Thanks for your input Girls xx
Stacy!

Karen's Secret
09-19-2017, 07:49 AM
Stacy, I'm curious, do you have a mental health diagnosis, or has anyone told you that you have a specific mental health disorder?

Stacy Darling
09-19-2017, 08:00 AM
Karen, I'm HF Aspie with stress disorder. Fully diagnosed and under intense care. I know a diagnosis takes around 8-10 days, that is how long I'm usually in for!
It's quite fun to live and be me!
It's Just the consequences!
Stacy!

Karen's Secret
09-19-2017, 08:31 AM
Thanks for the reply Stacy. I didn't mean to pry but I also didn't want to assume that your wife's actions were based solely on crossdressing. Based on your response I'm not sure your wife's seeking assistance is entirely unreasonable. Of course none of us can know your true situation so I don't mean to imply that my opinion counts for anything. Just an observation.

Stacy Darling
09-19-2017, 08:59 AM
All good Karen!

My situation is far from being normal, I'm good with that! a critique at times is what one needs and asks for!

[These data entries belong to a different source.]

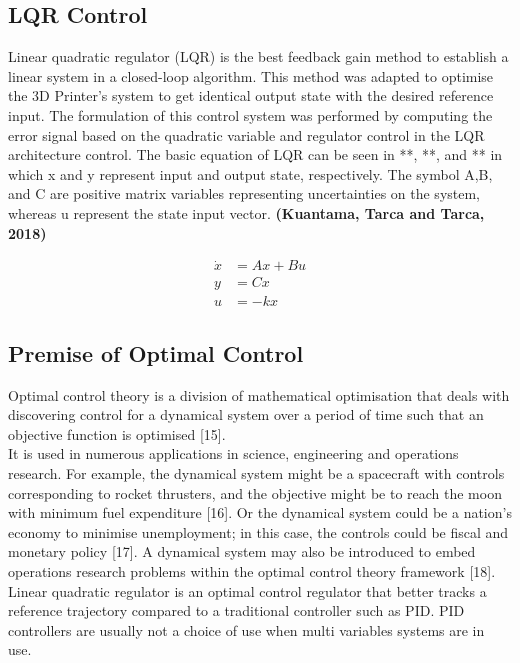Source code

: \documentclass{UoNMCHA}
\numberwithin{equation}{section}
\begin{document}
	
	\subsection{LQR Control}
	
	Linear quadratic regulator (LQR) is the best feedback gain method to establish a linear system in a closed-loop algorithm. This method was adapted to optimise the 3D Printer's system to get identical output state with the desired reference input. The formulation of this control system was performed by computing the error signal based on the quadratic variable and regulator control in the LQR architecture control. The basic equation of LQR can be seen in **, **, and ** in which x and y represent input and output state, respectively. The symbol A,B, and C are positive matrix variables representing uncertainties on the system, whereas u represent the state input vector. \textbf{(Kuantama, Tarca and Tarca, 2018)}
	
	\begin{align}
	\dot{x} &= Ax + Bu \\ y&=Cx \\ u&=-kx
	\end{align}
	
	\subsection*{Premise of Optimal Control}
	
	Optimal control theory is a division of mathematical optimisation that deals with discovering control for a dynamical system over a period of time such that an objective function is optimised [15]. \\
	It is used in numerous applications in science, engineering and operations research. For example, the dynamical system might be a spacecraft with controls corresponding to rocket thrusters, and the objective might be to reach the moon with minimum fuel expenditure [16]. Or the dynamical system could be a nation's economy to minimise unemployment; in this case, the controls could be fiscal and monetary policy [17]. A dynamical system may also be introduced to embed operations research problems within the optimal control theory framework [18]. \\
	Linear quadratic regulator is an optimal control regulator that better tracks a reference trajectory compared to a traditional controller such as PID. PID controllers are usually not a choice of use when multi variables systems are in use. 
	
\end{document}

I do not believe that my wife's wish is not so unreasonable! I Just don't like it!
Stacy!

jennifer0918
09-19-2017, 09:13 AM
Not a cd issue with my wife I'm in the closet,but with other domestic issues my wife always wants to play the victim,when in reality she has an addiction of sorts and does not want to accept it. In my household all her mess ups are caused by me,and if I throw me dressing femme into the mix ? Category 5. Basically everything is our fault

Tracii G
09-19-2017, 12:21 PM
I feel you Jennifer my first ex was like that. I needed something from the hardware store so she decided to stop at the grocery as well.
At the grocery she backs into another car then blamed me because I needed a part to fix a faucet.
Her reasoning was if I didn't need the part she wouldn't have been driving which in turn she wouldn't have been at the grocery and hit that car.
I said well you should have been watching where you were going backing out of the parking spot !!
That was the wrong thing to say apparently because that started a huge fight that lasted for days.

jennifer0918
09-20-2017, 12:37 PM
Yes Tracii that's what I mean,she does so much bs that hits both of financially and at the end she states it's my fault because I don't agree with her
She feels she can do no wrong and in many occasions she has stated,because she is a woman she can do no wrong and that it's me always trying to mess things up. So confusing I'm even getting pissed as I'm writing this,ok well sorry if I got off subject.